As you can imagine, it is near impossible to do this as a human.
Not only would it be time-consuming to manually analyze each book, but it is hard to be consistent in quality. And, we already have 6,000 books in our database and by the end of 2022, I hope to have 30,000+ books in our database.
I was hoping we could use something called NLP (Natural Language Processing) to analyze the data we have around each individual book and assign topics automatically. NLP uses a kind of computer magic called machine learning and only recently has this become an option. Not only would this be efficient but it should be consistent (as only a machine can be).
How does NLP work?
NLP is trained to read text and identify what the text is about. That might sound simple but the technology behind it is incredible.
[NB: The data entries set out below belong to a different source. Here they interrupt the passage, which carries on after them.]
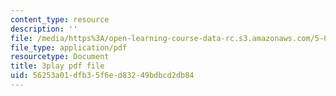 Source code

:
 ```yaml
---
content_type: resource
description: ''
file: /media/https%3A/open-learning-course-data-rc.s3.amazonaws.com/5-08j-biological-chemistry-ii-spring-2016/56253a01dfb35f6ed83249bdbcd2db84_CCbvqDuPr_I.pdf
file_type: application/pdf
resourcetype: Document
title: 3play pdf file
uid: 56253a01-dfb3-5f6e-d832-49bdbcd2db84
---
```

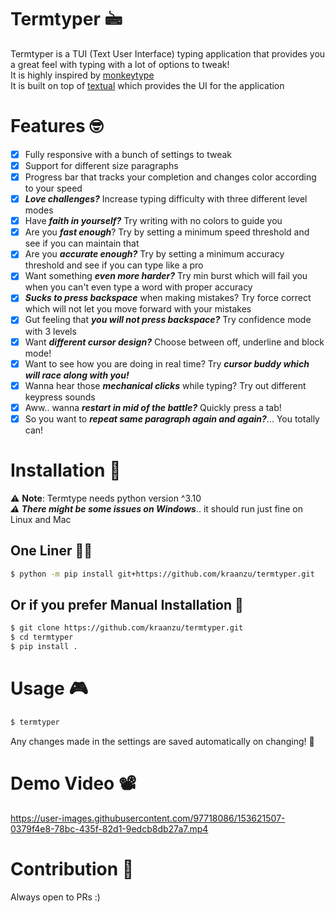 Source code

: # Termtyper 🖮
Termtyper is a TUI (Text User Interface) typing application that provides you a great feel with typing with a lot of options to tweak!</br>
It is highly inspired by [monkeytype](https://monkeytype.com/)</br>
It is built on top of [textual](https://github.com/Textualize/textual) which provides the UI for the application

# Features 🤓

- [x] Fully responsive with a bunch of settings to tweak
- [x] Support for different size paragraphs
- [x] Progress bar that tracks your completion and changes color according to your speed
- [x] ***Love challenges?*** Increase typing difficulty with three different level modes 
- [x] Have ***faith in yourself?*** Try writing with no colors to guide you
- [x] Are you ***fast enough***? Try by setting a minimum speed threshold and see if you can maintain that
- [x] Are you ***accurate enough?*** Try by setting a minimum accuracy threshold and see if you can type like a pro
- [x] Want something ***even more harder?*** Try min burst which will fail you when you can't even type a word with proper accuracy
- [x] ***Sucks to press backspace*** when making mistakes? Try force correct which will not let you move forward with your mistakes
- [x] Gut feeling that ***you will not press backspace?*** Try confidence mode with 3 levels
- [x] Want ***different cursor design?*** Choose between off, underline and block mode!
- [x] Want to see how you are doing in real time? Try ***cursor buddy which will race along with you!***
- [x] Wanna hear those ***mechanical clicks*** while typing? Try out different keypress sounds 
- [x] Aww.. wanna ***restart in mid of the battle?*** Quickly press a tab!
- [x] So you want to ***repeat same paragraph again and again?***... You totally can! 

# Installation 🔨
⚠️ **Note**: Termtype needs python version ^3.10</br>
***⚠️ There might be some issues on Windows***.. it should run just fine on Linux and Mac </br>


## One Liner ✍🏻
```bash
$ python -m pip install git+https://github.com/kraanzu/termtyper.git
```

## Or if you prefer Manual Installation 📝
``` bash
$ git clone https://github.com/kraanzu/termtyper.git
$ cd termtyper
$ pip install .
```

# Usage 🎮
```bash
$ termtyper
```
Any changes made in the settings are saved automatically on changing! 🤗

# Demo Video 📽️
https://user-images.githubusercontent.com/97718086/153621507-0379f4e8-78bc-435f-82d1-9edcb8db27a7.mp4

# Contribution 🤝
Always open to PRs :)
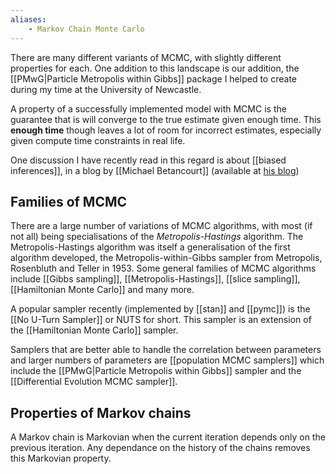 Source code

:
 ```yaml
---
aliases:
    - Markov Chain Monte Carlo
---
```



There are many different variants of MCMC, with slightly different properties for each. One addition to this landscape is our addition, the [[PMwG|Particle Metropolis within Gibbs]] package I helped to create during my time at the University of Newcastle.

A property of a successfully implemented model with MCMC is the guarantee that is will converge to the true estimate given enough time. This **enough time** though leaves a lot of room for incorrect estimates, especially given compute time constraints in real life.

One discussion I have recently read in this regard is about [[biased inferences]], in a blog by [[Michael Betancourt]] (available at [his blog](https://betanalpha.github.io/assets/case_studies/divergences_and_bias.html#3_a_non-centered_eight_schools_implementation))

## Families of MCMC

There are a large number of variations of MCMC algorithms, with most (if not all) being specialisations of the _Metropolis-Hastings_ algorithm. The Metropolis-Hastings algorithm was itself a generalisation of the first algorithm developed, the Metropolis-within-Gibbs sampler from Metropolis, Rosenbluth and Teller in 1953. Some general families of MCMC algorithms include [[Gibbs sampling]], [[Metropolis-Hastings]], [[slice sampling]], [[Hamiltonian Monte Carlo]] and many more.

A popular sampler recently (implemented by [[stan]] and [[pymc]]) is the [[No U-Turn Sampler]] or NUTS for short. This sampler is an extension of the [[Hamiltonian Monte Carlo]] sampler.

Samplers that are better able to handle the correlation between parameters and larger numbers of parameters are [[population MCMC samplers]] which include the [[PMwG|Particle Metropolis within Gibbs]] sampler and the [[Differential Evolution MCMC sampler]].
## Properties of Markov chains

A Markov chain is Markovian when the current iteration depends only on the previous iteration. Any dependance on the history of the chains removes this Markovian property.
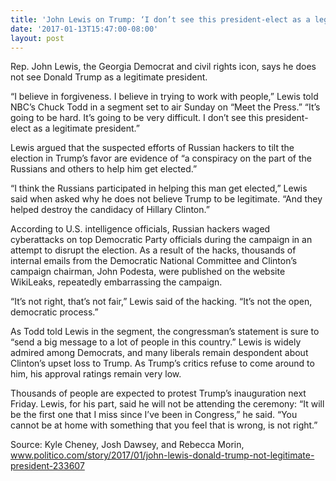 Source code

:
 ```yaml
---
title: 'John Lewis on Trump: ‘I don’t see this president-elect as a legitimate president’'
date: '2017-01-13T15:47:00-08:00'
layout: post
---
```


Rep. John Lewis, the Georgia Democrat and civil rights icon, says he does not see Donald Trump as a legitimate president.

“I believe in forgiveness. I believe in trying to work with people,” Lewis told NBC’s Chuck Todd in a segment set to air Sunday on “Meet the Press.” “It’s going to be hard. It’s going to be very difficult. I don’t see this president-elect as a legitimate president.”

Lewis argued that the suspected efforts of Russian hackers to tilt the election in Trump’s favor are evidence of “a conspiracy on the part of the Russians and others to help him get elected.”

“I think the Russians participated in helping this man get elected,” Lewis said when asked why he does not believe Trump to be legitimate. “And they helped destroy the candidacy of Hillary Clinton.”

According to U.S. intelligence officials, Russian hackers waged cyberattacks on top Democratic Party officials during the campaign in an attempt to disrupt the election. As a result of the hacks, thousands of internal emails from the Democratic National Committee and Clinton’s campaign chairman, John Podesta, were published on the website WikiLeaks, repeatedly embarrassing the campaign.

“It’s not right, that’s not fair,” Lewis said of the hacking. “It’s not the open, democratic process.”

As Todd told Lewis in the segment, the congressman’s statement is sure to “send a big message to a lot of people in this country.” Lewis is widely admired among Democrats, and many liberals remain despondent about Clinton’s upset loss to Trump. As Trump’s critics refuse to come around to him, his approval ratings remain very low.

Thousands of people are expected to protest Trump’s inauguration next Friday. Lewis, for his part, said he will not be attending the ceremony: “It will be the first one that I miss since I’ve been in Congress,” he said. “You cannot be at home with something that you feel that is wrong, is not right.”

Source: Kyle Cheney, Josh Dawsey, and Rebecca Morin, www.politico.com/story/2017/01/john-lewis-donald-trump-not-legitimate-president-233607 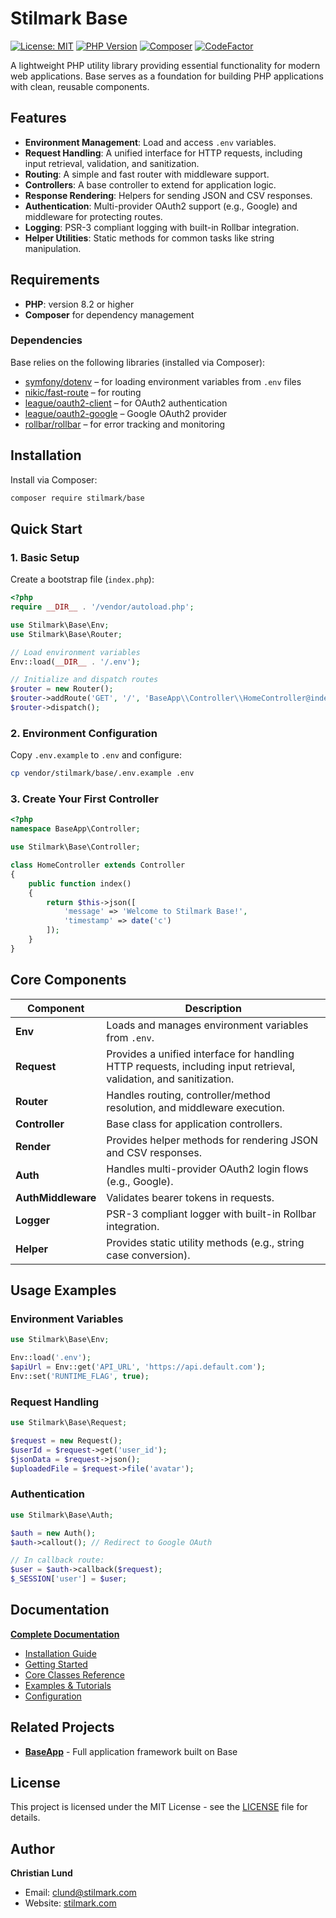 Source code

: # Stilmark Base

[![License: MIT](https://img.shields.io/badge/License-MIT-yellow.svg)](https://opensource.org/licenses/MIT)
[![PHP Version](https://img.shields.io/badge/PHP-%5E8.2-blue.svg)](https://php.net)
[![Composer](https://img.shields.io/badge/Composer-PSR--4-orange.svg)](https://getcomposer.org)
[![CodeFactor](https://www.codefactor.io/repository/github/stilmark/base/badge)](https://www.codefactor.io/repository/github/stilmark/base)

A lightweight PHP utility library providing essential functionality for modern web applications. Base serves as a foundation for building PHP applications with clean, reusable components.

## Features

- **Environment Management**: Load and access `.env` variables.
- **Request Handling**: A unified interface for HTTP requests, including input retrieval, validation, and sanitization.
- **Routing**: A simple and fast router with middleware support.
- **Controllers**: A base controller to extend for application logic.
- **Response Rendering**: Helpers for sending JSON and CSV responses.
- **Authentication**: Multi-provider OAuth2 support (e.g., Google) and middleware for protecting routes.
- **Logging**: PSR-3 compliant logging with built-in Rollbar integration.
- **Helper Utilities**: Static methods for common tasks like string manipulation.

## Requirements

- **PHP**: version 8.2 or higher
- **Composer** for dependency management

### Dependencies

Base relies on the following libraries (installed via Composer):

- [symfony/dotenv](https://github.com/symfony/dotenv) – for loading environment variables from `.env` files
- [nikic/fast-route](https://github.com/nikic/FastRoute) – for routing
- [league/oauth2-client](https://github.com/thephpleague/oauth2-client) – for OAuth2 authentication
- [league/oauth2-google](https://github.com/thephpleague/oauth2-google) – Google OAuth2 provider
- [rollbar/rollbar](https://github.com/rollbar/rollbar-php) – for error tracking and monitoring

## Installation

Install via Composer:

```bash
composer require stilmark/base
```

## Quick Start

### 1. Basic Setup

Create a bootstrap file (`index.php`):

```php
<?php
require __DIR__ . '/vendor/autoload.php';

use Stilmark\Base\Env;
use Stilmark\Base\Router;

// Load environment variables
Env::load(__DIR__ . '/.env');

// Initialize and dispatch routes
$router = new Router();
$router->addRoute('GET', '/', 'BaseApp\\Controller\\HomeController@index');
$router->dispatch();
```

### 2. Environment Configuration

Copy `.env.example` to `.env` and configure:

```bash
cp vendor/stilmark/base/.env.example .env
```

### 3. Create Your First Controller

```php
<?php
namespace BaseApp\Controller;

use Stilmark\Base\Controller;

class HomeController extends Controller
{
    public function index()
    {
        return $this->json([
            'message' => 'Welcome to Stilmark Base!',
            'timestamp' => date('c')
        ]);
    }
}
```

## Core Components

| Component | Description |
|---|---|
| **Env** | Loads and manages environment variables from `.env`. |
| **Request** | Provides a unified interface for handling HTTP requests, including input retrieval, validation, and sanitization. |
| **Router** | Handles routing, controller/method resolution, and middleware execution. |
| **Controller** | Base class for application controllers. |
| **Render** | Provides helper methods for rendering JSON and CSV responses. |
| **Auth** | Handles multi-provider OAuth2 login flows (e.g., Google). |
| **AuthMiddleware** | Validates bearer tokens in requests. |
| **Logger** | PSR-3 compliant logger with built-in Rollbar integration. |
| **Helper** | Provides static utility methods (e.g., string case conversion). |

## Usage Examples

### Environment Variables
```php
use Stilmark\Base\Env;

Env::load('.env');
$apiUrl = Env::get('API_URL', 'https://api.default.com');
Env::set('RUNTIME_FLAG', true);
```

### Request Handling
```php
use Stilmark\Base\Request;

$request = new Request();
$userId = $request->get('user_id');
$jsonData = $request->json();
$uploadedFile = $request->file('avatar');
```

### Authentication
```php
use Stilmark\Base\Auth;

$auth = new Auth();
$auth->callout(); // Redirect to Google OAuth

// In callback route:
$user = $auth->callback($request);
$_SESSION['user'] = $user;
```

## Documentation

 **[Complete Documentation](https://stilmark-dev.gitbook.io/base/)**

- [Installation Guide](https://stilmark-dev.gitbook.io/base/intro/installation)
- [Getting Started](https://stilmark-dev.gitbook.io/base/getting-started/overview)
- [Core Classes Reference](https://stilmark-dev.gitbook.io/base/core/)
- [Examples & Tutorials](https://stilmark-dev.gitbook.io/base/examples/)
- [Configuration](https://stilmark-dev.gitbook.io/base/config/)

## Related Projects

- **[BaseApp](https://github.com/Stilmark/BaseApp)** - Full application framework built on Base

## License

This project is licensed under the MIT License - see the [LICENSE](docs/appendix/license.md) file for details.

## Author

**Christian Lund**  
- Email: clund@stilmark.com
- Website: [stilmark.com](http://stilmark.com)

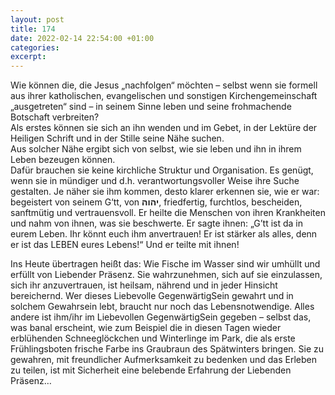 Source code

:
 ```yaml
---
layout: post
title: 174
date: 2022-02-14 22:54:00 +01:00
categories: 
excerpt: 
---
```


Wie können die, die Jesus „nachfolgen“ möchten – selbst wenn sie formell aus ihrer katholischen, evangelischen und sonstigen Kirchengemeinschaft „ausgetreten“ sind – in seinem Sinne leben und seine frohmachende Botschaft verbreiten?\
Als erstes können sie sich an ihn wenden und im Gebet, in der Lektüre der Heiligen Schrift und in der Stille seine Nähe suchen.\
Aus solcher Nähe ergibt sich von selbst, wie sie leben und ihn in ihrem Leben bezeugen können.\
Dafür brauchen sie keine kirchliche Struktur und Organisation. Es genügt, wenn sie in mündiger und d.h. verantwortungsvoller Weise ihre Suche gestalten. Je näher sie ihm kommen, desto klarer erkennen sie, wie er war: begeistert von seinem G‘tt, von **יהוה**, friedfertig, furchtlos, bescheiden, sanftmütig und vertrauensvoll. Er heilte die Menschen von ihren Krankheiten und nahm von ihnen, was sie beschwerte. Er sagte ihnen: „G’tt ist da in eurem Leben. Ihr könnt euch ihm anvertrauen! Er ist stärker als alles, denn er ist das LEBEN eures Lebens!“ Und er teilte mit ihnen!

Ins Heute übertragen heißt das: Wie Fische im Wasser sind wir umhüllt und erfüllt von Liebender Präsenz. Sie wahrzunehmen, sich auf sie einzulassen, sich ihr anzuvertrauen, ist heilsam, nährend und in jeder Hinsicht bereichernd. Wer dieses Liebevolle GegenwärtigSein gewahrt und in solchem Gewahrsein lebt, braucht nur noch das Lebensnotwendige. Alles andere ist ihm/ihr im Liebevollen GegenwärtigSein gegeben – selbst das, was banal erscheint, wie zum Beispiel die in diesen Tagen wieder erblühenden Schneeglöckchen und Winterlinge im Park, die als erste Frühlingsboten frische Farbe ins Graubraun des Spätwinters bringen. Sie zu gewahren, mit freundlicher Aufmerksamkeit zu bedenken und das Erleben zu teilen, ist mit Sicherheit eine belebende Erfahrung der Liebenden Präsenz…
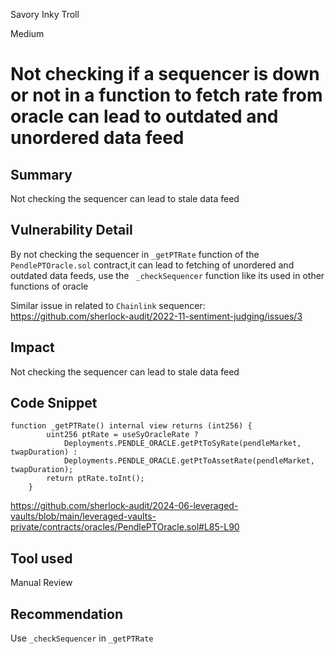 Savory Inky Troll

Medium

# Not checking  if a sequencer is  down or not in  a function to fetch rate from oracle can lead to outdated  and unordered data feed

## Summary
Not checking the sequencer can lead to stale data feed

## Vulnerability Detail
By not checking the  sequencer in `_getPTRate` function of the `PendlePTOracle.sol` contract,it can lead to fetching of unordered and outdated data feeds, use the ` _checkSequencer` function like its used in other functions of oracle

Similar issue in related to `Chainlink` sequencer:
https://github.com/sherlock-audit/2022-11-sentiment-judging/issues/3

## Impact
Not checking the sequencer can lead to stale data feed

## Code Snippet
```solidity
function _getPTRate() internal view returns (int256) {
        uint256 ptRate = useSyOracleRate ?
            Deployments.PENDLE_ORACLE.getPtToSyRate(pendleMarket, twapDuration) :
            Deployments.PENDLE_ORACLE.getPtToAssetRate(pendleMarket, twapDuration); 
        return ptRate.toInt();
    }
```
https://github.com/sherlock-audit/2024-06-leveraged-vaults/blob/main/leveraged-vaults-private/contracts/oracles/PendlePTOracle.sol#L85-L90


## Tool used

Manual Review

## Recommendation
Use `_checkSequencer`  in `_getPTRate` 
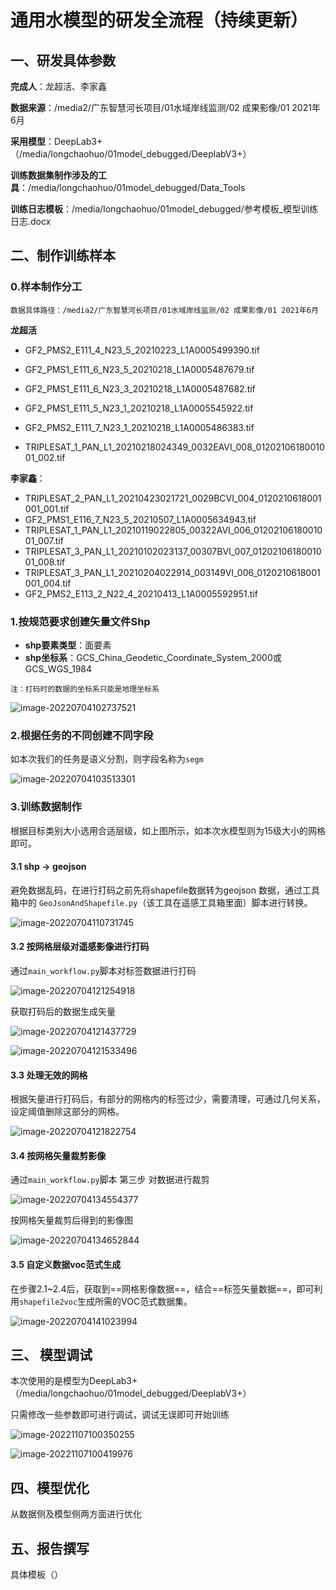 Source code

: # 通用水模型的研发全流程（持续更新）



## 一、研发具体参数

**完成人**：龙超活、李家鑫

**数据来源**：/media2/广东智慧河长项目/01水域岸线监测/02 成果影像/01 2021年6月

**采用模型**：DeepLab3+（/media/longchaohuo/01model_debugged/DeeplabV3+）

**训练数据集制作涉及的工具**：/media/longchaohuo/01model_debugged/Data_Tools

**训练日志模板**：/media/longchaohuo/01model_debugged/参考模板_模型训练日志.docx



## 二、制作训练样本

### 0.样本制作分工

```
数据具体路径：/media2/广东智慧河长项目/01水域岸线监测/02 成果影像/01 2021年6月
```

**龙超活**

- GF2_PMS2_E111_4_N23_5_20210223_L1A0005499390.tif

- GF2_PMS1_E111_6_N23_5_20210218_L1A0005487679.tif

- GF2_PMS1_E111_6_N23_3_20210218_L1A0005487682.tif

- GF2_PMS1_E111_5_N23_1_20210218_L1A0005545922.tif

- GF2_PMS2_E111_7_N23_1_20210218_L1A0005486383.tif

- TRIPLESAT_1_PAN_L1_20210218024349_0032EAVI_008_0120210618001001_002.tif

  

**李家鑫**：

- TRIPLESAT_2_PAN_L1_20210423021721_0029BCVI_004_0120210618001001_001.tif
- GF2_PMS1_E116_7_N23_5_20210507_L1A0005634943.tif
- TRIPLESAT_1_PAN_L1_20210119022805_00322AVI_006_0120210618001001_007.tif
- TRIPLESAT_3_PAN_L1_20210102023137_00307BVI_007_0120210618001001_008.tif
- TRIPLESAT_3_PAN_L1_20210204022914_003149VI_006_0120210618001001_004.tif
- GF2_PMS2_E113_2_N22_4_20210413_L1A0005592951.tif





### 1.按规范要求创建矢量文件Shp

- **shp要素类型**：面要素
- **shp坐标系**：GCS_China_Geodetic_Coordinate_System_2000或GCS_WGS_1984

```
注：打码时的数据的坐标系只能是地理坐标系
```

![image-20220704102737521](https://gitee.com/long_chaohuo/yq_notes_img1/raw/master/image-20220704102737521.png)



### 2.根据任务的不同创建不同字段

如本次我们的任务是语义分割，则字段名称为`segm`

![image-20220704103513301](https://gitee.com/long_chaohuo/yq_notes_img1/raw/master/image-20220704103513301.png)



### 3.训练数据制作

根据目标类别大小选用合适层级，如上图所示，如本次水模型则为15级大小的网格即可。

#### 3.1 shp -> geojson

避免数据乱码，在进行打码之前先将shapefile数据转为geojson 数据，通过工具箱中的 `GeoJsonAndShapefile.py`（该工具在遥感工具箱里面）脚本进行转换。

![image-20220704110731745](https://gitee.com/long_chaohuo/yq_notes_img1/raw/master/image-20220704110731745.png)



#### 3.2 按网格层级对遥感影像进行打码

通过`main_workflow.py`脚本对标签数据进行打码

![image-20220704121254918](https://gitee.com/long_chaohuo/yq_notes_img1/raw/master/image-20220704121254918.png)



获取打码后的数据生成矢量

![image-20220704121437729](https://gitee.com/long_chaohuo/yq_notes_img1/raw/master/image-20220704121437729.png)

![image-20220704121533496](https://gitee.com/long_chaohuo/yq_notes_img1/raw/master/image-20220704121533496.png)



#### 3.3 处理无效的网格

根据矢量进行打码后，有部分的网格内的标签过少，需要清理，可通过几何关系，设定阈值删除这部分的网格。

![image-20220704121822754](https://gitee.com/long_chaohuo/images_1/raw/master/image-20220704121822754.png)

#### 3.4 按网格矢量裁剪影像

通过`main_workflow.py`脚本 第三步 对数据进行裁剪

![image-20220704134554377](https://gitee.com/long_chaohuo/yq_notes_img1/raw/master/image-20220704134554377.png)



按网格矢量裁剪后得到的影像图

![image-20220704134652844](https://gitee.com/long_chaohuo/yq_notes_img1/raw/master/image-20220704134652844.png)



#### 3.5 自定义数据voc范式生成

在步骤2.1~2.4后，获取到==网格影像数据==，结合==标签矢量数据==，即可利用`shapefile2voc`生成所需的VOC范式数据集。

![image-20220704141023994](https://gitee.com/long_chaohuo/yq_notes_img1/raw/master/image-20220704141023994.png)





## 三、 模型调试

本次使用的是模型为DeepLab3+（/media/longchaohuo/01model_debugged/DeeplabV3+）

只需修改一些参数即可进行调试，调试无误即可开始训练

![image-20221107100350255](https://gitee.com/long_chaohuo/yq_notes_img1/raw/master/image-20221107100350255.png)



![image-20221107100419976](image-20221107100419976.png)

## 四、模型优化

从数据侧及模型侧两方面进行优化





## 五、报告撰写

具体模板（）
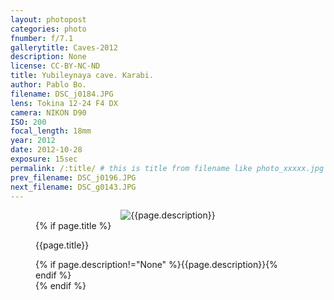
 ```yaml
---
layout: photopost
categories: photo
fnumber: f/7.1
gallerytitle: Caves-2012
description: None
license: CC-BY-NC-ND
title: Yubileynaya cave. Karabi.
author: Pablo Bo.
filename: DSC_j0184.JPG
lens: Tokina 12-24 F4 DX
camera: NIKON D90
ISO: 200
focal_length: 18mm
year: 2012
date: 2012-10-28
exposure: 15sec
permalink: /:title/ # this is title from filename like photo_xxxxx.jpg
prev_filename: DSC_j0196.JPG
next_filename: DSC_g0143.JPG
---
```


<figure style="">
<div id="photo" style="text-align: center;">
<img class="" src="{{ site.url }}/images/gallery/{{page.year}}/{{page.gallerytitle}}/{{page.filename}}" alt="{{page.description}}">
</div>
{% if page.title %}
<figcaption><p>{{page.title}}</p>{% if page.description!="None" %}{{page.description}}{% endif %}</figcaption>
{% endif %}
</figure>
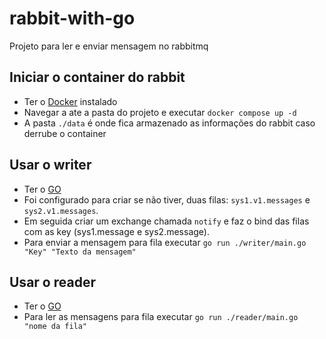 # rabbit-with-go
Projeto para ler e enviar mensagem no rabbitmq

## Iniciar o container do rabbit
- Ter o [Docker](https://docs.docker.com/desktop/install/linux-install/) instalado
- Navegar a ate a pasta do projeto e executar ```docker compose up -d```
- A pasta ```./data``` é onde fica armazenado as informações do rabbit caso derrube o container

## Usar o writer
- Ter o [GO](https://go.dev/doc/install)
- Foi configurado para criar se não tiver, duas filas: ```sys1.v1.messages``` e ```sys2.v1.messages```.
- Em seguida criar um exchange chamada ```notify``` e faz o bind das filas com as key (sys1.message e sys2.message).
- Para enviar a mensagem para fila executar ```go run ./writer/main.go "Key" "Texto da mensagem"```

## Usar o reader
- Ter o [GO](https://go.dev/doc/install)
- Para ler as mensagens para fila executar ```go run ./reader/main.go "nome da fila"```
It can analyze the book’s title, recommendations, and description and tell you that it thinks the book is about Abraham Lincoln and the Battle of Gettysburg.
I also want to connect these topics to Wikipedia data. This would allow us to use the Wikipedia hierarchy and pull down data about the topic.
How is testing going?
Our amazing developer had a breakthrough this week and we are feeling confident that this approach is feasible (especially for our small budget).
- Sally Hemings (Q257464) 0.24686605
- Philosophers (Q6997215) 0.20841492
- United States (Q1410960) 0.20841492
- American people (Q3919762) 0.20841492
- Thomas Jefferson (Q7036420) 0.20841492
- Presidencies (Q11708087) 0.20841492
- American politicians (Q7029555) 0.20841492
- Activists (Q7062576) 0.20841492
- American political philosophy (Q8247581) 0.20841492
- American philosophers (Q7040585) 0.20841492
Now you can see this is still pretty rough and we have a lot to improve, but this is still amazing.
Why is this amazing?
If we know that this book is about
Sally Hemmings we can pull up the Wikidata entry for her and know in an automated fashion that she is human, her gender, her place of birth, the dates she lived, her family details, her ethnic group, her social classification (enslaved), and more.
Why is this cool?
Long term, I want to use this data to help people discover books in a myriad of new and innovative ways. For example, we could build a timeline of notable Black American women, and build an experience where people can browse along that timeline and meet those women. Not only could we show when they were born, a picture, and a short bio of who they were but we can also show connected books and book lists.
There are a lot of possibilities here and I am very excited :). This is what I am hoping to play with next year as we get further along, and I can start creating more unique approaches after we get basic topic pages, search, and a new frontpage shipped.
PS. I use the word magic around NLP, but to be clear there is a TON of ongoing work to create, maintain, and train a model like this.